Nur 11 Minuten für einen Kaffee?!

Seit dem 26.04.2012 denkt der Praktikant über diese großartige und reduzierte Werbung nach:

Ja, im Thalys lässt sich hervorragend rumnerden. Aber bei 3.14 Stunden halte ich nur 11 Minuten, die man mit einem analogen Filterkaffee verbringt, für unangemessen wenig. Und: Dürfen es keinesfalls andere Getränke sein?
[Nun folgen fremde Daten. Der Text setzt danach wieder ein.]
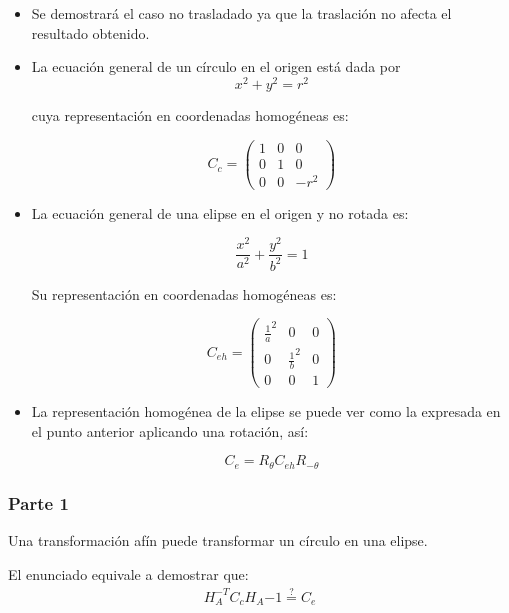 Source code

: \begin{itemize}
\item Se demostrará el caso no trasladado ya que la traslación no afecta el resultado obtenido.

\item La ecuación general de un círculo en el origen está dada por
\begin{equation*}
x^2+y^2=r^2
\end{equation*}

cuya representación en coordenadas homogéneas es:

\begin{equation*}
C_c=
\begin{pmatrix}
1 & 0 & 0 \\ 
0 & 1 & 0 \\
0 & 0 & -r^2
\end{pmatrix} 
\end{equation*} 

\item La ecuación general de una elipse en el origen y no rotada es:

\begin{equation*}
\frac{x^2}{a^2} + \frac{y^2}{b^2} = 1
\end{equation*} 

Su representación en coordenadas
homogéneas es:

\begin{equation*}
C_{eh}=
\begin{pmatrix}
\frac{1}{a}^2 & 0 & 0 \\ 
0 & \frac{1}{b}^2 & 0 \\
0 & 0 & 1
\end{pmatrix} 
\end{equation*} 

\item La representación homogénea de la elipse se puede ver como la expresada en el punto anterior
aplicando una rotación, así:

\begin{equation}
C_e = R_\theta C_{eh} R_{-\theta}
\label{eq:p83}
\end{equation} 

\end{itemize} 

\subsubsection*{Parte 1}Una transformación afín puede transformar un círculo en una elipse.

El enunciado equivale a demostrar que:
\begin{equation*}
\begin{aligned}
H_A^{-T} C_c H_A{-1} \stackrel{?}{=} C_e
\end{aligned}
\end{equation*}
Fragt sich:

Der Praktikant

P.S.: Von Aachen aus hat man zwei Minuten weniger Zeit für den Bohnenkaffee. Man muss auch mal zufrieden sein.

 

4 Comments

  1. T.T. sagt:

    Nur fürs Protokoll:

    Es gibt auch Leute, die diese Werbung beschissen finden und sie als Ausdruck der modernen Schwatzhaftigkeit verachten.
    Gerade derzeit, 20 Jahre nach der Einführung des Mobilfunks in Deutschland, kann man noch mal an die Zeit denken, wo es nicht auf jedem zweiten Sitz in der Bahn bimmelt und dudelt und dazwischen solche Sätze wie „Ich bin jetzt in der Bahn.“ zu hören sind oder die Leute einen mit Details aus ihrem Privatleben belästigen.
    Und natürlich kann man in 11 Minuten einen Kaffee trinken. Aber dass man das auf allen möglichen Plattformen im Internet vorher ankündigen muss („Ich trinke gleich eine Tasse Filterkaffee, hmm lecker.“) und hinterher nochmal betratschen muss („Ich hatte gerade den Filterkaffee, war doch nicht so lecker, trauriges smiley“) ist eher erschreckend. Und nicht „großartig und reduziert“.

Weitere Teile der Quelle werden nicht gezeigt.